One of the most important things the class has learned while working with our wonderful teachers, is that foraging and wildcrafting is not simply about learning the plants of the environment and following specific recipes. One doesn’t learn painting and try to portray the sameness of their beloved artist, but instead should instill their own creative style upon their work – and this is when a forager and wildcrafter becomes an artist in their craft.
Unfolding along nature, with an open mind and heart, is essential to substantiating works of talent. Not only does it take a creative eye: a forager and wildcrafter must be speculative, and of utmost importance, knowledgeable about the wild edibles – their properties, how they can be used in the kitchen, what is safe and what isn’t when concerned with a plant. For example: buttercups may be a beautiful flower, but they aren’t edible and can cause intestinal issues. Birch bark may be nice to look at, but it doesn’t ferment properly. Mostly, a wise forager and wildcrafter is essentially a beginner, who has done much research, and has provided his work with information and food intelligence that is necessary to create an edible dish. In order to be a well-achieved wildcrafting chef, one must be able to know these things.
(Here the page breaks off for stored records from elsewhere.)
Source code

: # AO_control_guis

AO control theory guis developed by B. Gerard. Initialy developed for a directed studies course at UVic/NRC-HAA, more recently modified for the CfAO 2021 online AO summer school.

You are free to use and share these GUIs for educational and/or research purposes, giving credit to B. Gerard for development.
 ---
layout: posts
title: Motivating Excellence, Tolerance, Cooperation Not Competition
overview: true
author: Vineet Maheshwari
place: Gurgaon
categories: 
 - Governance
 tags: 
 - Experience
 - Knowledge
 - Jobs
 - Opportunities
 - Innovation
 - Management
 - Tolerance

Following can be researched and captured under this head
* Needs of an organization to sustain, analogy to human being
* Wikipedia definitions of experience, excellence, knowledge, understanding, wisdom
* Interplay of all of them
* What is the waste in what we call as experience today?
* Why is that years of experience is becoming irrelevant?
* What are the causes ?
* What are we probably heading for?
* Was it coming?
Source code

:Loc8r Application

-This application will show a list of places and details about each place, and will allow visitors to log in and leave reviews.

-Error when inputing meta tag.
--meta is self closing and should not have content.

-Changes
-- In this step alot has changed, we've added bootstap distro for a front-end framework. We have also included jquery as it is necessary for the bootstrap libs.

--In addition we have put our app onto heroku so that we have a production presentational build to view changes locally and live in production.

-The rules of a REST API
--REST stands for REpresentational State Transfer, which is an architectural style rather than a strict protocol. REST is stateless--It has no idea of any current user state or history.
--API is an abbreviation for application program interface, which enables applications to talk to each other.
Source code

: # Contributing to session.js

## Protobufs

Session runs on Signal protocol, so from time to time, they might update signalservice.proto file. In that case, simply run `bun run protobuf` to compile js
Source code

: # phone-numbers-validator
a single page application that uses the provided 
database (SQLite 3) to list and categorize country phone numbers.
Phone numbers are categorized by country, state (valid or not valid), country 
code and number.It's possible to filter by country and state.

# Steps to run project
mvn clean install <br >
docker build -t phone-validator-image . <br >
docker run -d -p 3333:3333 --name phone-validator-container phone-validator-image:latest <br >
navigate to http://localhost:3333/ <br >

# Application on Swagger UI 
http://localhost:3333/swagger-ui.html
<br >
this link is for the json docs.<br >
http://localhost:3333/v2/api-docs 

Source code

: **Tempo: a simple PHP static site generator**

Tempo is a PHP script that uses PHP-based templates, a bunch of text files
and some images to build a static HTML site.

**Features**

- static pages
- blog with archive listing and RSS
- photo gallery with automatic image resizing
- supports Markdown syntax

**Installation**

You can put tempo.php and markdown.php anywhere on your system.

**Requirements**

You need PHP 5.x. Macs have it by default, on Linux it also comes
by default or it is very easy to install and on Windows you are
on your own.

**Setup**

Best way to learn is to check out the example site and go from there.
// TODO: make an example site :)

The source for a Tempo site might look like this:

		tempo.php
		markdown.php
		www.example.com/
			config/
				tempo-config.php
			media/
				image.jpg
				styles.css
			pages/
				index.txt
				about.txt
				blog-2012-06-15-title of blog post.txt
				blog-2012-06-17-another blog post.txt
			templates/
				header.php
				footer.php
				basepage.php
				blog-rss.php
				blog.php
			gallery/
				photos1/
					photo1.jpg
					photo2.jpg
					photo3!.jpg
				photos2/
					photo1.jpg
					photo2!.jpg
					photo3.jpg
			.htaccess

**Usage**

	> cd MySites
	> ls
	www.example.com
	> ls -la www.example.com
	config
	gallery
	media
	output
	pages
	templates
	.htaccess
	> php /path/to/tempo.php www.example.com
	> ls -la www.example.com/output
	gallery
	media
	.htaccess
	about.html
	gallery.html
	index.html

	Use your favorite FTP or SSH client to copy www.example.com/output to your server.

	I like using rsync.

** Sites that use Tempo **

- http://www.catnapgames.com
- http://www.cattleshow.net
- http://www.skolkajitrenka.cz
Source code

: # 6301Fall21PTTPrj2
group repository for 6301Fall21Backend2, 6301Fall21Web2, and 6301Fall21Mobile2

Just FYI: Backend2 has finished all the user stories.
We are all so thankful for our natural world here in the Northeast Kingdom of Vermont, and the uniqueness our mountainous lands have to offer. From our abundance of Birch, White Pine, and Spruce trees, we’ve engaged in techniques from fermentation to wild plating dishes. From the boreal forests enlivened with native Dock, Wild Ginger, various Violets, and Bedstraw, we’ve been able to forage and create through wildcrafting healthful remedies, and delicious tasting excursions through our bountiful nature journeys – onto a singular table. Currently Painted Trilliums, Fairybells, Basswood, and Horsetails are nourishing the forest, as you read. So go discover what might await you at nature’s table.